### What is being asked:
Return every line below in which "that" appears.

____________________

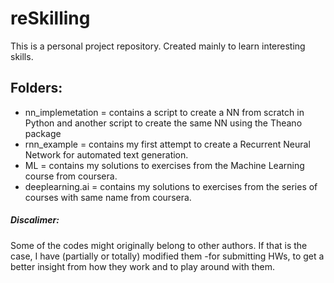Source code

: # reSkilling
This is a personal project repository. Created mainly to learn interesting skills.

## Folders:
 - nn_implemetation = contains a script to create a NN from scratch in Python and another script to create the same NN using the Theano package
 - rnn_example = contains my first attempt to create a Recurrent Neural Network for automated text generation. 
 - ML = contains my solutions to exercises from the Machine Learning course from coursera.  
 - deeplearning.ai = contains my solutions to exercises from the series of courses with same name from coursera.

##### Discalimer:
Some of the codes might originally belong to other authors. If that is the case, I have (partially or totally) modified them -for submitting HWs, to get a better insight from how they work and to play around with them. 
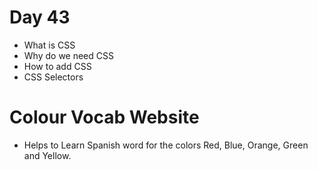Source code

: # Day 43

- What is CSS
- Why do we need CSS
- How to add CSS
- CSS Selectors

# Colour Vocab Website

- Helps to Learn Spanish word for the colors Red, Blue, Orange, Green and Yellow.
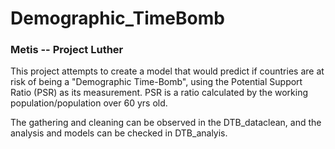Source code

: # Demographic_TimeBomb

### Metis -- Project Luther

This project attempts to create a model that would predict if countries are at risk of being a "Demographic Time-Bomb", using the Potential Support Ratio (PSR) as its measurement. PSR is a ratio calculated by the working population/population over 60 yrs old. 

The gathering and cleaning can be observed in the DTB_dataclean, and the analysis and models can be checked in DTB_analyis. 
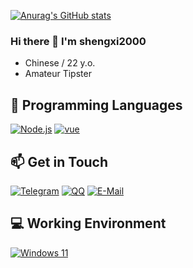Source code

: <!--
**shengxi2000/shengxi2000** is a ✨ _special_ ✨ repository because its `README.md` (this file) appears on your GitHub profile.

Here are some ideas to get you started:

- 🔭 I’m currently working on ...
- 🌱 I’m currently learning ...
- 👯 I’m looking to collaborate on ...
- 🤔 I’m looking for help with ...
- 💬 Ask me about ...
- 📫 How to reach me: ...
- 😄 Pronouns: ...
- ⚡ Fun fact: ...
  -->

[![Anurag's GitHub stats](https://github-readme-stats.vercel.app/api?username=shengxi2000)](https://github.com/anuraghazra/github-readme-stats)

### Hi there 👋 I'm shengxi2000

<!-- <img align="right" src="https://github-readme-stats.vercel.app/api/top-langs?username=shengxi2000&hide_border=true&title_color=000&layout=compact"> -->

 - Chinese / 22 y.o.
 - Amateur Tipster

## 🌱 Programming Languages
[![Node.js](https://img.shields.io/badge/-Node.js-339933?style=flat-square&logo=Node.js&logoColor=fff)](https://nodejs.org/)
[![vue](https://img.shields.io/badge/-vue-00ADD8?style=flat-square&logo=VUE&logoColor=#3FB27F)](https://go.dev/)

## 📫 Get in Touch

[![Telegram](https://img.shields.io/badge/shengxi2000-3db6f1?style=flat-square&logo=Telegram&logoColor=2ca5e0)](https://t.me/shengxi2000)
[![QQ](https://img.shields.io/badge/2766274062-4ab7f5?style=flat-square&logo=tencentqq)](http://wpa.qq.com/msgrd?v=3&uin=2962952929&site=qq&menu=yes)
[![E-Mail](https://img.shields.io/badge/-shengxi_2000@outlook.com-168de2?style=flat-square&logo=gmail&logoColor=white&labelColor=168de2)](mailto:shengxi_2000@outlook.com)

## 💻 Working Environment

[![Windows 11](https://img.shields.io/badge/Windows%2011-00adef?style=flat-square&logo=windows&logoColor=ffffff)](https://learn.microsoft.com/en-us/windows/whats-new/windows-11-overview)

____________________

### Written answer:
Some of the codes might originally belong to other authors. If that is the case, I have (partially or totally) modified them -for submitting HWs, to get a better insight from how they work and to play around with them. 
This project attempts to create a model that would predict if countries are at risk of being a "Demographic Time-Bomb", using the Potential Support Ratio (PSR) as its measurement. PSR is a ratio calculated by the working population/population over 60 yrs old. 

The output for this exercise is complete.